The effects of population growth are especially evident in the case of one family in Kiti. Forty years ago, the family group (the patriarch, his sons and their families, two married daughters and their families, and his unmarried children) were dispersed throughout the rather large family estate. Today the family estate has been broken up into separate mini-estates, each containing the family of one of the male descendants. Whereas there may have been about 50 people living on the entire estate 40 years ago, today there may be two or three times that number. There are more than 30 on the small parcel of land that now holds five houses and constitutes one of the several mini-estates. This patrilineal cluster operates together as a large family unit analogous to the way the members of the whole estate did some years ago.
In 1950 the total population of the eight family estates that could be counted was 72. That figure had increased to 126 by 1990, yielding a growth of 75 percent during the 40 year period. During the same time the number of residential buildings doubled from nine to 18. Thus, while the number of people grew, the residential units multiplied even faster. There are now an average of seven persons to a dwelling, compared with eight in 1950. The difference would be even greater if the largest of the lineage groups were included in this tally.
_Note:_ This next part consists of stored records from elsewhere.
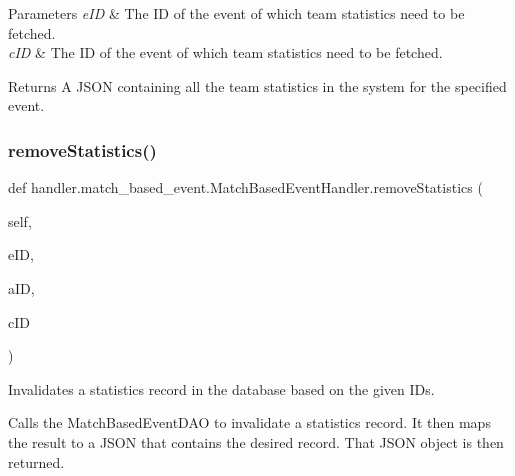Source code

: \begin{DoxyParams}{Parameters}
{\em e\+ID} & The ID of the event of which team statistics need to be fetched. \\
\hline
{\em c\+ID} & The ID of the event of which team statistics need to be fetched.\\
\hline
\end{DoxyParams}
\begin{DoxyReturn}{Returns}
A J\+S\+ON containing all the team statistics in the system for the specified event. 
\end{DoxyReturn}
\mbox{\label{classhandler_1_1match__based__event_1_1_match_based_event_handler_abc2931afa97bddacd2ef59b1f3542b56}} 
\subsubsection{\texorpdfstring{remove\+Statistics()}{removeStatistics()}}
{\footnotesize\ttfamily def handler.\+match\+\_\+based\+\_\+event.\+Match\+Based\+Event\+Handler.\+remove\+Statistics (\begin{DoxyParamCaption}\item[{}]{self,  }\item[{}]{e\+ID,  }\item[{}]{a\+ID,  }\item[{}]{c\+ID }\end{DoxyParamCaption})}



Invalidates a statistics record in the database based on the given I\+Ds. 

Calls the Match\+Based\+Event\+D\+AO to invalidate a statistics record. It then maps the result to a J\+S\+ON that contains the desired record. That J\+S\+ON object is then returned.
Whereas in the past a man and his married sons would have often lived under the same roof, there is a strong tendency today to set up a separate residence for each nuclear family. The two estates surveyed in Kiti, one of the more culturally conservative parts of the island, have separate dwellings for each of the married sons and daughters. An estate in U, another in Madolenihmw, and a third in Palikir have evolved the same way. In two other cases the head of the lineage has expanded the single house into a two-story building, with separate quarters for each of the nuclear families. If the Pohnpeian families surveyed are typical, there is a clear move towards smaller residential groupings, with each nuclear family established as a separate household. As if to underscore this shift in social power, households now commonly have their own nahs and cookhouse attached to them. No longer, then, is the nahs the privileged symbol of patrilineal solidarity–although one of these feast houses is often designated as the special meeting place for lineage members on certain occasions.
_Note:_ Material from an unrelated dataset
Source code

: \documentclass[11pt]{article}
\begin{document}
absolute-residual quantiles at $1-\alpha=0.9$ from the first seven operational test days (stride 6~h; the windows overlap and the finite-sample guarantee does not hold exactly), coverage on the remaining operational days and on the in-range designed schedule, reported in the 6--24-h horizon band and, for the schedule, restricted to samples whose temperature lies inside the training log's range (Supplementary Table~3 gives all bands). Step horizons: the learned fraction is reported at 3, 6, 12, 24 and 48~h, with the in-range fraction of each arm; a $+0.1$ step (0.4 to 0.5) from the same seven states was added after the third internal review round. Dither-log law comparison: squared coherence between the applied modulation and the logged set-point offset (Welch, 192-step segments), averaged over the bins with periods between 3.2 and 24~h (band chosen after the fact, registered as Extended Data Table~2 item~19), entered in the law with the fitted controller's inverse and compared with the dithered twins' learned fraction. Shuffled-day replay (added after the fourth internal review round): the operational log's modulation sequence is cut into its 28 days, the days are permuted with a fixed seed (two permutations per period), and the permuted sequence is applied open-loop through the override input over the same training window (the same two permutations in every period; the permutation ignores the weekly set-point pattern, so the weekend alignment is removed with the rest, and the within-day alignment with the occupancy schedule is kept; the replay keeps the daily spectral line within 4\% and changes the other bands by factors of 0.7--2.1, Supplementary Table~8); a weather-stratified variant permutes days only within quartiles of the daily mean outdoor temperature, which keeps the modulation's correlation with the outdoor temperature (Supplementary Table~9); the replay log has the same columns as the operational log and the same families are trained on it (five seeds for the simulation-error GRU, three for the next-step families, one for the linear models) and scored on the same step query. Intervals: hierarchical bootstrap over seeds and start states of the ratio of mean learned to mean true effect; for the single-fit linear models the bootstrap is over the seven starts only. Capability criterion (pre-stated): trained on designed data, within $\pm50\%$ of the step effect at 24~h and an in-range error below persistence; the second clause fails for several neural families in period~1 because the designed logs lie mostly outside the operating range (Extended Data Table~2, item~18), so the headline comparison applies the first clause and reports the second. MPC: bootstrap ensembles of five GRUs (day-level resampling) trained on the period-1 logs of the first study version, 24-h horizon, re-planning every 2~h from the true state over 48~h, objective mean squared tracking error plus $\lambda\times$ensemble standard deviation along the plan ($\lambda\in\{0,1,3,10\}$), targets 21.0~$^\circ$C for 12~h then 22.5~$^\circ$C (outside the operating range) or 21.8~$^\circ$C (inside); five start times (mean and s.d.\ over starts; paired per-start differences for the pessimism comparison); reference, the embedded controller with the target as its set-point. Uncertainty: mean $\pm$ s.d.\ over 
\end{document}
The resource base for the family has changed significantly since 1950. More individuals have access to salaried jobs. In one patrilineal group there are now five wage-earners, compared to only two some 40 years earlier. In addition, there are a number of former employees who are drawing social security checks and pensions. There are also many more stores that provide families with a supplementary cash income. The consequences of increased access to money are evident everywhere. Many of the houses today are of modern construction and built of cement. Often outside workers are hired to build them, so fewer demands for labor need be made on the patrilineal group. The families now possess motorboats, outboard engines, modern fishing gear, and even automobiles. These items are usually owned by the person who buys them, although the owner will normally share them with others in the patrilineal group upon request. Likewise, those who earn the cash income are entitled to dispose of it as they wish, but with the expectation that they will share some of their money with others in the extended family group.
Even traditional resources seem to be managed differently today. One informant from Awak said that although he retains ownership rights over the land and trees on the estate, his married sons exercise effective control over the property they were given to use. They, not he, make the day-to-day decisions over when and how these resources will be used. This is even more true of prestige goods such as pigs, yams and sakau.
The pattern is decidedly away from patrilineal management of resources and toward control by each household over these resources. Breadfruit pits became the property of each household long ago, as did canoes and fishing nets. With virtually all resources now under the control of the households, the lineage heads (mesenihn keinek) point out that the only thing they exercise authority over today is land, and even this has diminished. If their land rights are lost, they say, the last vestige of their power will have ceased and their title would be meaningless.
Food Distribution
Food is an extremely important part of Micronesian life and is pregnant with symbolic meaning. The act of offering food to someone on Pohnpei, one man noted, served to establish a new relationship or deepen an existing one. The preparation and distribution of food, therefore, offers valuable clues as to social identity.
In 1950 the lineage earth oven, or wonuhmw, was a key element in the life of the patrilineage. Food was prepared there for title feasts, tribute to chiefs, and other ceremonial occasions at which the lineage presented a united face before the outside community. There were also lineage feasts that all households helped prepare and in which they shared.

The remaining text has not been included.